We use that same approach for constructing our consumer offset portfolio so that individuals can get access to the same quality offsets that companies who have sophisticated sustainability strategies are buying into. So we construct that portfolio, we partner with other rigorous buyers to share data on evaluations and we've included in our portfolio a mix of forestry and other nature-based solutions. As well as more engineering-based solutions that have really high durability. We curate that portfolio and evaluate our providers and provide impact updates on those providers to our customers on a quarterly basis.
Mike Toffel:
Got it. You charge customers I think $25 at the moment for per ton of offset?
Sanchali Pal:
Correct. For that balanced portfolio that's aligned with the Oxford Offsetting Principles, it currently includes six providers. We charge about $25 a ton, and as the space increases in quality and also as supply continues to be constrained for high quality credits, we anticipate that the price of that portfolio will go up over time, also if we continue to increase the percentage of long duration credits in the portfolio.
Mike Toffel:
Right. Which at the moment translates to more engineered solutions, I think?
Sanchali Pal:
Correct.
Mike Toffel:
Right. So what have you learned over time? I mean, we teach at HBS our MBA students and many other schools teach this as well, when you're innovating it's helpful to do this in an iterative process because you want to learn as you go and launch a minimum viable product, observe how it's used, see where power users go with it in ways you hadn't anticipated. See areas where people or no one's clicking on it and let's bolster the salience of that or maybe people just aren't interested. I wonder if you could tell us a few lessons you've learned along the way.
Sanchali Pal:
The first was the one we just talked about: is that seeing your carbon footprint information can be kind of scary for consumers. I think I had gotten used to it over six years of tracking it, and I was just very curious about it. So I didn't necessarily feel the same level of nervousness that a lot of our users feel the first time they log into the app.
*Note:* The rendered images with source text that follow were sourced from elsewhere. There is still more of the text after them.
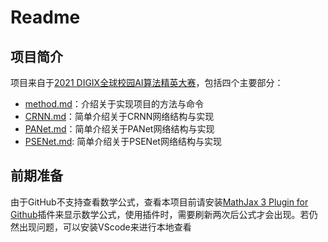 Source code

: <h1>Readme</h1>
<h2>项目简介</h2>

项目来自于[2021 DIGIX全球校园AI算法精英大赛](https://developer.huawei.com/consumer/cn/activity/digixActivity/digixdetail/201621215957378831)，包括四个主要部分：
+ [method.md](method.md)：介绍关于实现项目的方法与命令
+ [CRNN.md](CRNN.md)：简单介绍关于CRNN网络结构与实现
+ [PANet.md](PANet.md)：简单介绍关于PANet网络结构与实现
+ [PSENet.md](PSENet.md): 简单介绍关于PSENet网络结构与实现

<h2>前期准备</h2>

由于GitHub不支持查看数学公式，查看本项目前请安装[MathJax 3 Plugin for Github](https://www.crx4chrome.com/crx/223013/)插件来显示数学公式，使用插件时，需要刷新两次后公式才会出现。若仍然出现问题，可以安装VScode来进行本地查看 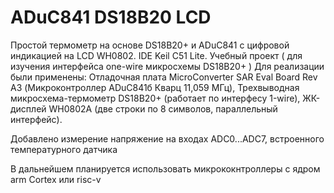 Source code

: # ADuC841 DS18B20 LCD

Простой термометр на основе DS18B20+ и ADuC841 с цифровой индикацией на LCD WH0802. IDE Keil C51 Lite.
Учебный проект ( для изучения интерфейса one-wire микросхемы DS18B20+ )
Для реализации были применены:
  Отладочная плата MicroConverter SAR Eval Board Rev A3 (Микроконтроллер ADuC841б Кварц 11,059 МГц),
  Трехвыводная микросхема-термометр DS18B20+ (работает по интерфесу 1-wire),
  ЖК-дисплей WH0802A (две строки по 8 символов, параллельный интерфейс).
  
  Добавлено измерение напряжение на входах ADC0...ADC7, встроенного температурного датчика
  
  В дальнейшем планируется использовать микрококнтроллеры с ядром arm Cortex или risc-v
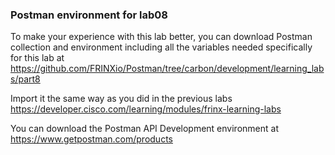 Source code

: ### Postman environment for lab08

To make your experience with this lab better, you can download Postman collection and environment including all the variables needed specifically for this lab at  <https://github.com/FRINXio/Postman/tree/carbon/development/learning_labs/part8>

Import it the same way as you did in the previous labs <https://developer.cisco.com/learning/modules/frinx-learning-labs>

You can download the Postman API Development environment at <https://www.getpostman.com/products> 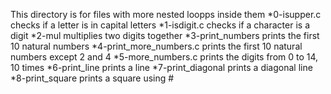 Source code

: This directory is for files with more nested loopps inside them
*0-isupper.c checks if a letter is in capital letters
*1-isdigit.c checks if a character is a digit
*2-mul multiplies two digits together
*3-print_numbers prints the first 10 natural numbers
*4-print_more_numbers.c prints the first 10 natural numbers except 2 and 4
*5-more_numbers.c prints the digits from 0 to 14, 10 times
*6-print_line prints a line
*7-print_diagonal prints a diagonal line
*8-print_square prints a square using #
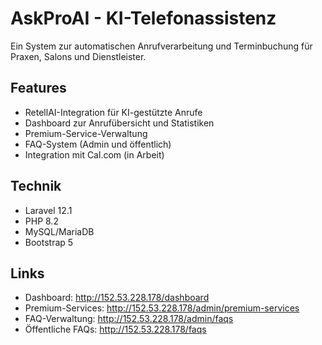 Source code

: # AskProAI - KI-Telefonassistenz

Ein System zur automatischen Anrufverarbeitung und Terminbuchung für Praxen, Salons und Dienstleister.
## Features
- RetellAI-Integration für KI-gestützte Anrufe
- Dashboard zur Anrufübersicht und Statistiken
- Premium-Service-Verwaltung
- FAQ-System (Admin und öffentlich)
- Integration mit Cal.com (in Arbeit)

## Technik
- Laravel 12.1
- PHP 8.2
- MySQL/MariaDB
- Bootstrap 5

## Links
- Dashboard: http://152.53.228.178/dashboard
- Premium-Services: http://152.53.228.178/admin/premium-services
- FAQ-Verwaltung: http://152.53.228.178/admin/faqs
- Öffentliche FAQs: http://152.53.228.178/faqs
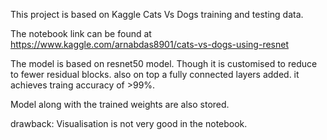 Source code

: This project is based on Kaggle Cats Vs Dogs training and testing data.

The notebook link can be found at https://www.kaggle.com/arnabdas8901/cats-vs-dogs-using-resnet

The model is based on resnet50 model. Though it is customised to reduce to fewer residual blocks. also on top a fully connected layers added. it achieves traing accuracy of >99%.

Model along with the trained weights are also stored.

drawback: Visualisation is not very good in the notebook.
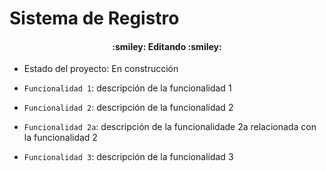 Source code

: <h1> Sistema de Registro</h1>
<h4 align="center">
  :smiley: Editando :smiley:
</h4>

- Estado del proyecto: En construcción

  

- `Funcionalidad 1`: descripción de la funcionalidad 1
-  `Funcionalidad 2`: descripción de la funcionalidad 2
-  `Funcionalidad 2a`: descripción de la funcionalidade 2a relacionada con la funcionalidad 2
- `Funcionalidad 3`: descripción de la funcionalidad 3
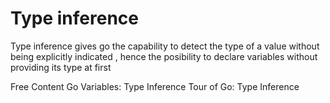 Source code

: # Type inference

Type inference gives go the capability to detect the type of a value without being explicitly indicated , hence the posibility to declare variables without providing its type at first 

<ResourceGroupTitle>Free Content</ResourceGroupTitle>
<BadgeLink colorScheme='yellow' badgeText='Read' href='https://www.callicoder.com/golang-variables-zero-values-type-inference/#type-inference'>Go Variables: Type Inference</BadgeLink>
<BadgeLink colorScheme='yellow' badgeText='Read' href='https://go.dev/tour/basics/14'>Tour of Go: Type Inference</BadgeLink>
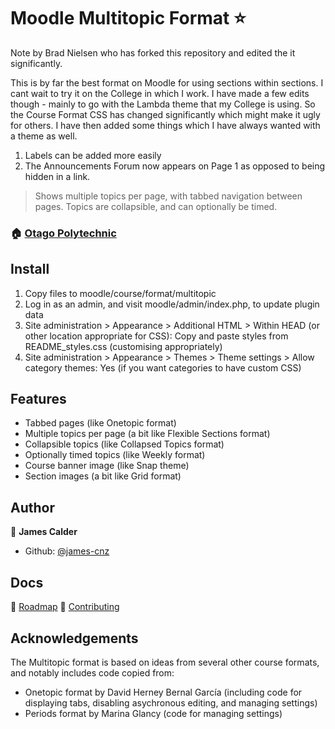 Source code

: # Moodle Multitopic Format ⭐

Note by Brad Nielsen who has forked this repository and edited the it significantly.

This is by far the best format on Moodle for using sections within sections. I cant wait to try it on the College in which I work. I have made a few edits though - mainly to go with the Lambda theme that my College is using. So the Course Format CSS has changed significantly which might make it ugly for others. I have then added some things which I have always wanted with a theme as well.

1. Labels can be added more easily
2. The Announcements Forum now appears on Page 1 as opposed to being hidden in a link.


> Shows multiple topics per page, with tabbed navigation between pages.  Topics are collapsible, and can optionally be timed.

### 🏠 [Otago Polytechnic](https://op.ac.nz)


## Install

1. Copy files to moodle/course/format/multitopic
2. Log in as an admin, and visit moodle/admin/index.php, to update plugin data
3. Site administration > Appearance > Additional HTML > Within HEAD (or other location appropriate for CSS): Copy and paste styles from README_styles.css (customising appropriately)
4. Site administration > Appearance > Themes > Theme settings > Allow category themes: Yes (if you want categories to have custom CSS)


## Features

* Tabbed pages (like Onetopic format)
* Multiple topics per page (a bit like Flexible Sections format)
* Collapsible topics (like Collapsed Topics format)
* Optionally timed topics (like Weekly format)
* Course banner image (like Snap theme)
* Section images (a bit like Grid format)


## Author

👤 **James Calder**

* Github: [@james-cnz](https://github.com/james-cnz)


## Docs

🚀 [Roadmap](docs/roadmap.md)
📄 [Contributing](docs/contributing.md)


## Acknowledgements

The Multitopic format is based on ideas from several other course formats, and notably includes code copied from:

* Onetopic format by David Herney Bernal García (including code for displaying tabs, disabling asychronous editing, and managing settings)
* Periods format by Marina Glancy (code for managing settings)

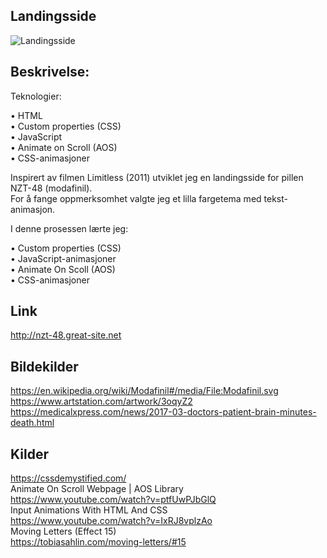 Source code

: ## Landingsside<br>
 ![Landingsside](demo/landingpage.gif)
 


## Beskrivelse:<br>

Teknologier: <br>

• HTML<br>
• Custom properties (CSS)<br>
• JavaScript<br>
• Animate on Scroll (AOS)<br>
• CSS-animasjoner<br>

Inspirert av filmen Limitless (2011) utviklet jeg en landingsside for pillen NZT-48 (modafinil). <br>
For å fange oppmerksomhet valgte jeg et lilla fargetema med tekst-animasjon.<br>

I denne prosessen lærte jeg:<br>

•	Custom properties (CSS)<br>
•	JavaScript-animasjoner<br>
•	Animate On Scoll (AOS)<br>
•	CSS-animasjoner<br>

 
## Link<br>
http://nzt-48.great-site.net<br>
 
## Bildekilder<br>
https://en.wikipedia.org/wiki/Modafinil#/media/File:Modafinil.svg<br>
https://www.artstation.com/artwork/3oqyZ2<br>
https://medicalxpress.com/news/2017-03-doctors-patient-brain-minutes-death.html<br>

## Kilder<br>
https://cssdemystified.com/<br>
Animate On Scroll Webpage | AOS Library<br>
https://www.youtube.com/watch?v=ptfUwPJbGlQ<br>
Input Animations With HTML And CSS<br>
https://www.youtube.com/watch?v=IxRJ8vplzAo<br>
Moving Letters (Effect 15)<br>
https://tobiasahlin.com/moving-letters/#15
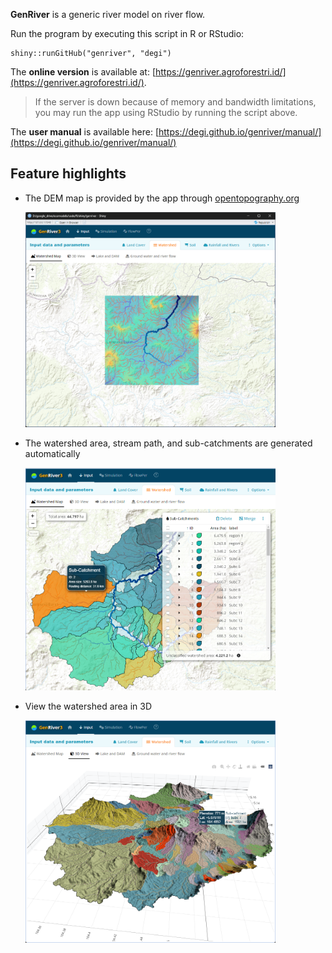 **GenRiver** is a generic river model on river flow.

Run the program by executing this script in R or RStudio:

    shiny::runGitHub("genriver", "degi")

The **online version** is available at: [https://genriver.agroforestri.id/](https://genriver.agroforestri.id/).
> If the server is down because of memory and bandwidth limitations, you may run the app using RStudio by running the script above.

The **user manual** is available here: [https://degi.github.io/genriver/manual/](https://degi.github.io/genriver/manual/) 

## Feature highlights

* The DEM map is provided by the app through [opentopography.org](https://opentopography.org/)<br/> 
  
    <img src="docs/images/dem_map.png" width="400"/><br/>

* The watershed area, stream path, and sub-catchments are generated automatically<br/> 
  
    <img src="docs/images/ws2.png" width="400"/><br/>

* View the watershed area in 3D<br/>

    <img src="docs/images/ws_3d.png" width="400"/><br/>
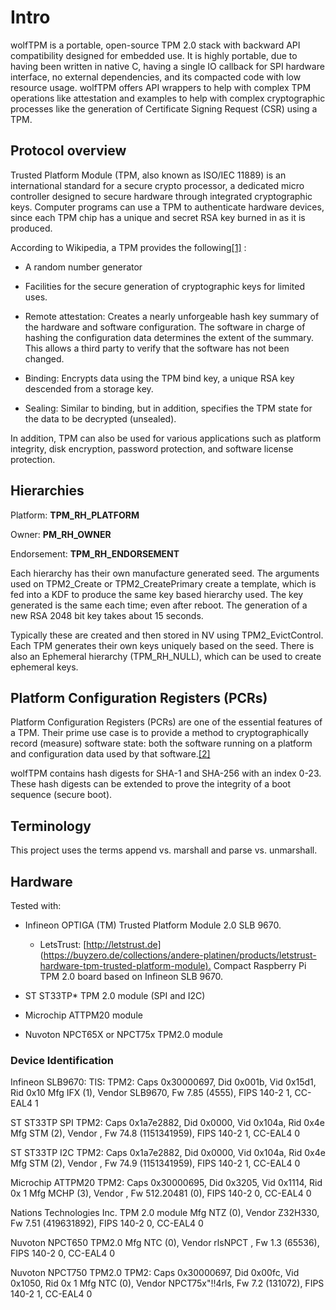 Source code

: # Intro

wolfTPM is a portable, open-source TPM 2.0 stack with backward API compatibility designed for embedded use. It is highly portable, due to having been written in native C, having a single IO callback for SPI hardware interface, no external dependencies, and its compacted code with low resource usage. wolfTPM offers API wrappers to help with complex TPM operations like attestation and examples to help with complex cryptographic processes like the generation of Certificate Signing Request (CSR) using a TPM.

## Protocol overview

Trusted Platform Module (TPM, also known as ISO/IEC 11889) is an international standard for a secure crypto processor, a dedicated micro controller designed to secure hardware through integrated cryptographic keys. Computer programs can use a TPM to authenticate hardware devices, since each TPM chip has a unique and secret RSA key burned in as it is produced.

According to Wikipedia, a TPM provides the following[\[1\]](chapter06.md#cited-sources) :

- A random number generator

- Facilities for the secure generation of cryptographic keys for limited uses.

- Remote attestation: Creates a nearly unforgeable hash key summary of the hardware and software configuration. The software in charge of hashing the configuration data determines the extent of the summary. This allows a third party to verify that the software has not been changed.

- Binding: Encrypts data using the TPM bind key, a unique RSA key descended from a storage key.

- Sealing: Similar to binding, but in addition, specifies the TPM state for the data to be decrypted (unsealed).

In addition, TPM can also be used for various applications such as platform integrity, disk encryption, password protection, and software license protection.

## Hierarchies

Platform: **TPM_RH_PLATFORM**

Owner: **PM_RH_OWNER**

Endorsement: **TPM_RH_ENDORSEMENT**

Each hierarchy has their own manufacture generated seed. The arguments used on TPM2_Create or TPM2_CreatePrimary create a template, which is fed
into a KDF to produce the same key based hierarchy used. The key generated is the same each time; even after reboot. The generation of a new RSA 2048 bit key takes about 15 seconds.

Typically these are created and then stored in NV using TPM2_EvictControl. Each TPM generates their own keys uniquely based on the seed. There is also an Ephemeral hierarchy (TPM_RH_NULL), which can be used to create ephemeral keys.

## Platform Configuration Registers (PCRs)

Platform Configuration Registers (PCRs) are one of the essential features of a TPM. Their prime use case is to provide a method to cryptographically record (measure) software state: both the software running on a platform and configuration data used by that software.[\[2\]](chapter06.md#cited-sources)

wolfTPM contains hash digests for SHA-1 and SHA-256 with an index 0-23. These hash digests can be extended to prove the integrity of a boot sequence (secure boot).

## Terminology

This project uses the terms append vs. marshall and parse vs. unmarshall.

## Hardware

Tested with:

* Infineon OPTIGA (TM) Trusted Platform Module 2.0 SLB 9670.
    - LetsTrust: [http://letstrust.de] (<https://buyzero.de/collections/andere-platinen/products/letstrust-hardware-tpm-trusted-platform-module).> Compact Raspberry Pi TPM 2.0 board based on Infineon SLB 9670.

* ST ST33TP* TPM 2.0 module (SPI and I2C)

* Microchip ATTPM20 module

* Nuvoton NPCT65X or NPCT75x TPM2.0 module

### Device Identification

Infineon SLB9670:
TIS: TPM2: Caps 0x30000697, Did 0x001b, Vid 0x15d1, Rid 0x10
Mfg IFX (1), Vendor SLB9670, Fw 7.85 (4555), FIPS 140-2 1, CC-EAL4 1

ST ST33TP SPI
TPM2: Caps 0x1a7e2882, Did 0x0000, Vid 0x104a, Rid 0x4e
Mfg STM  (2), Vendor , Fw 74.8 (1151341959), FIPS 140-2 1, CC-EAL4 0

ST ST33TP I2C
TPM2: Caps 0x1a7e2882, Did 0x0000, Vid 0x104a, Rid 0x4e
Mfg STM  (2), Vendor , Fw 74.9 (1151341959), FIPS 140-2 1, CC-EAL4 0

Microchip ATTPM20
TPM2: Caps 0x30000695, Did 0x3205, Vid 0x1114, Rid 0x 1
Mfg MCHP (3), Vendor , Fw 512.20481 (0), FIPS 140-2 0, CC-EAL4 0

Nations Technologies Inc. TPM 2.0 module
Mfg NTZ (0), Vendor Z32H330, Fw 7.51 (419631892), FIPS 140-2 0, CC-EAL4 0

Nuvoton NPCT650 TPM2.0
Mfg NTC (0), Vendor rlsNPCT , Fw 1.3 (65536), FIPS 140-2 0, CC-EAL4 0

Nuvoton NPCT750 TPM2.0
TPM2: Caps 0x30000697, Did 0x00fc, Vid 0x1050, Rid 0x 1
Mfg NTC (0), Vendor NPCT75x"!!4rls, Fw 7.2 (131072), FIPS 140-2 1, CC-EAL4 0


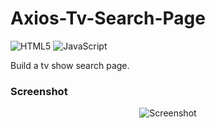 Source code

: # Axios-Tv-Search-Page

![HTML5](https://img.shields.io/badge/html5-%23E34F26.svg?style=for-the-badge&logo=html5&logoColor=white) ![JavaScript](https://img.shields.io/badge/javascript-%23323330.svg?style=for-the-badge&logo=javascript&logoColor=%23F7DF1E)


Build a tv show search page.

### Screenshot

<p align="center">
  <img src="https://user-images.githubusercontent.com/49698792/181645252-f030a1e3-bf9e-40f8-9308-7e90310e00e0.PNG" alt="Screenshot">
</p>
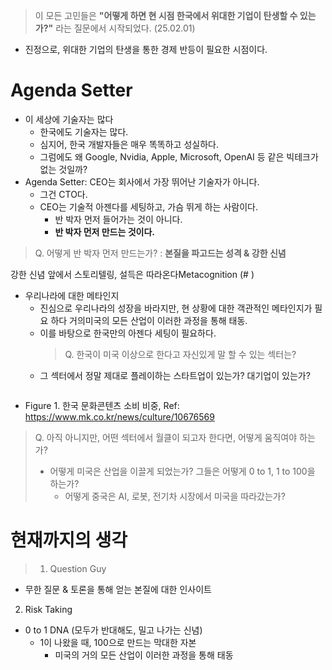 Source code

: <blockquote>
<p>이 모든 고민들은 <strong>&quot;어떻게 하면 현 시점 한국에서 위대한 기업이 탄생할 수 있는가?&quot;</strong> 라는 질문에서 시작되었다. (25.02.01)</p>
</blockquote>
<ul>
<li>진정으로, 위대한 기업의 탄생을 통한 경제 반등이 필요한 시점이다.</li>
</ul>
<h1 id="agenda-setter">Agenda Setter</h1>
<ul>
<li>이 세상에 기술자는 많다<ul>
<li>한국에도 기술자는 많다.</li>
<li>심지어, 한국 개발자들은 매우 똑똑하고 성실하다.</li>
<li>그럼에도 왜 Google, Nvidia, Apple, Microsoft, OpenAI 등 같은 빅테크가 없는 것일까?</li>
</ul>
</li>
<li>Agenda Setter: CEO는 회사에서 가장 뛰어난 기술자가 아니다.<ul>
<li>그건 CTO다.</li>
<li>CEO는 기술적 아젠다를 세팅하고, 가슴 뛰게 하는 사람이다.<ul>
<li>반 박자 먼저 들어가는 것이 아니다.</li>
<li><strong>반 박자 먼저 만드는 것이다.</strong></li>
</ul>
</li>
</ul>
</li>
</ul>
<blockquote>
<p>Q. 어떻게 반 박자 먼저 만드는가?
: <strong>본질을 파고드는 성격 &amp; 강한 신념</strong></p>
</blockquote>
<p>강한 신념 앞에서 스토리텔링, 설득은 따라온다Metacognition
 (# )</p>
<ul>
<li>우리나라에 대한 메타인지<ul>
<li>진심으로 우리나라의 성장을 바라지만, 현 상황에 대한 객관적인 메타인지가 필요  하다 거의미국의  모든 산업이 이러한 과정을 통해 태동.</li>
<li>이를 바탕으로 한국만의 아젠다 세팅이 필요하다.<blockquote>
<p>Q. 한국이 미국 이상으로 한다고 자신있게 말 할 수 있는 섹터는?</p>
</blockquote>
</li>
<li>그 섹터에서 정말 제대로 플레이하는 스타트업이 있는가? 대기업이 있는가?</li>
</ul>
</li>
</ul>
<p><img alt="" src="https://velog.velcdn.com/images/yechxn/post/12fa37be-0065-4138-86b8-294ab398d464/image.png" /></p>
<ul>
<li>Figure 1. 한국 문화콘텐츠 소비 비중, Ref: <a href="https://www.mk.co.kr/news/culture/10676569">https://www.mk.co.kr/news/culture/10676569</a></li>
</ul>
<blockquote>
<p>Q. 아직 아니지만, 어떤 섹터에서 월클이 되고자 한다면, 어떻게 움직여야 하는가?</p>
<ul>
<li>어떻게 미국은 산업을 이끌게 되었는가? 그들은 어떻게 0 to 1, 1 to 100을 하는가? <ul>
<li>어떻게 중국은 AI, 로봇, 전기차 시장에서 미국을 따라갔는가?</li>
</ul>
</li>
</ul>
</blockquote>
<h1 id="현재까지의-생각">현재까지의 생각</h1>
<blockquote>
<ol>
<li>Question Guy</li>
</ol>
</blockquote>
<ul>
<li>무한 질문 &amp; 토론을 통해 얻는 본질에 대한 인사이트</li>
</ul>
<ol start="2">
<li>Risk Taking</li>
</ol>
<ul>
<li>0 to 1 DNA (모두가 반대해도, 밀고 나가는 신념)<ul>
<li>1이 나왔을 때, 100으로 만드는 막대한 자본<ul>
<li>미국의 거의 모든 산업이 이러한 과정을 통해 태동 </li>
</ul>
</li>
</ul>
</li>
</ul> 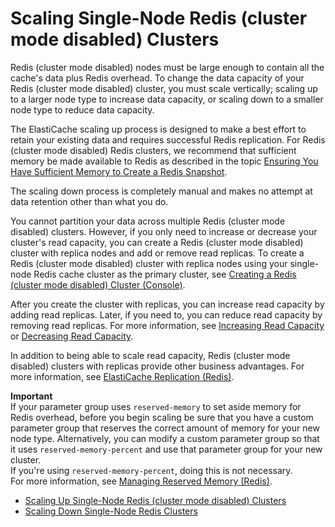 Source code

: # Scaling Single\-Node Redis \(cluster mode disabled\) Clusters<a name="Scaling.RedisStandalone"></a>

Redis \(cluster mode disabled\) nodes must be large enough to contain all the cache's data plus Redis overhead\. To change the data capacity of your Redis \(cluster mode disabled\) cluster, you must scale vertically; scaling up to a larger node type to increase data capacity, or scaling down to a smaller node type to reduce data capacity\.

The ElastiCache scaling up process is designed to make a best effort to retain your existing data and requires successful Redis replication\. For Redis \(cluster mode disabled\) Redis clusters, we recommend that sufficient memory be made available to Redis as described in the topic [Ensuring You Have Sufficient Memory to Create a Redis Snapshot](BestPractices.BGSAVE.md)\. 

The scaling down process is completely manual and makes no attempt at data retention other than what you do\.

You cannot partition your data across multiple Redis \(cluster mode disabled\) clusters\. However, if you only need to increase or decrease your cluster's read capacity, you can create a Redis \(cluster mode disabled\) cluster with replica nodes and add or remove read replicas\. To create a Redis \(cluster mode disabled\) cluster with replica nodes using your single\-node Redis cache cluster as the primary cluster, see [Creating a Redis \(cluster mode disabled\) Cluster \(Console\)](Clusters.Create.CON.Redis.md)\.

After you create the cluster with replicas, you can increase read capacity by adding read replicas\. Later, if you need to, you can reduce read capacity by removing read replicas\. For more information, see [Increasing Read Capacity](Scaling.RedisReplGrps.ScaleOut.md) or [Decreasing Read Capacity](Scaling.RedisReplGrps.ScaleIn.md)\.

In addition to being able to scale read capacity, Redis \(cluster mode disabled\) clusters with replicas provide other business advantages\. For more information, see [ElastiCache Replication \(Redis\)](Replication.md)\.

**Important**  
If your parameter group uses `reserved-memory` to set aside memory for Redis overhead, before you begin scaling be sure that you have a custom parameter group that reserves the correct amount of memory for your new node type\. Alternatively, you can modify a custom parameter group so that it uses `reserved-memory-percent` and use that parameter group for your new cluster\.  
If you're using `reserved-memory-percent`, doing this is not necessary\.   
For more information, see [Managing Reserved Memory \(Redis\)](redis-memory-management.md)\.


+ [Scaling Up Single\-Node Redis \(cluster mode disabled\) Clusters](Scaling.RedisStandalone.ScaleUp.md)
+ [Scaling Down Single\-Node Redis Clusters](Scaling.RedisStandalone.ScaleDown.md)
But having a way to make that go away right away, some sort of instant gratification was really important and was the reason we launched the offset subscription. I sometimes make a parallel to if we were spending lots of money and racking up lots of debt and no one told us, and the first time you saw the statement of your debt you would be really upset about it. But if someone told you the only way to build wealth was to know how much in debt you were, then you might change your behavior. You might be incentivized to actually look at that debt if you knew that you could build wealth.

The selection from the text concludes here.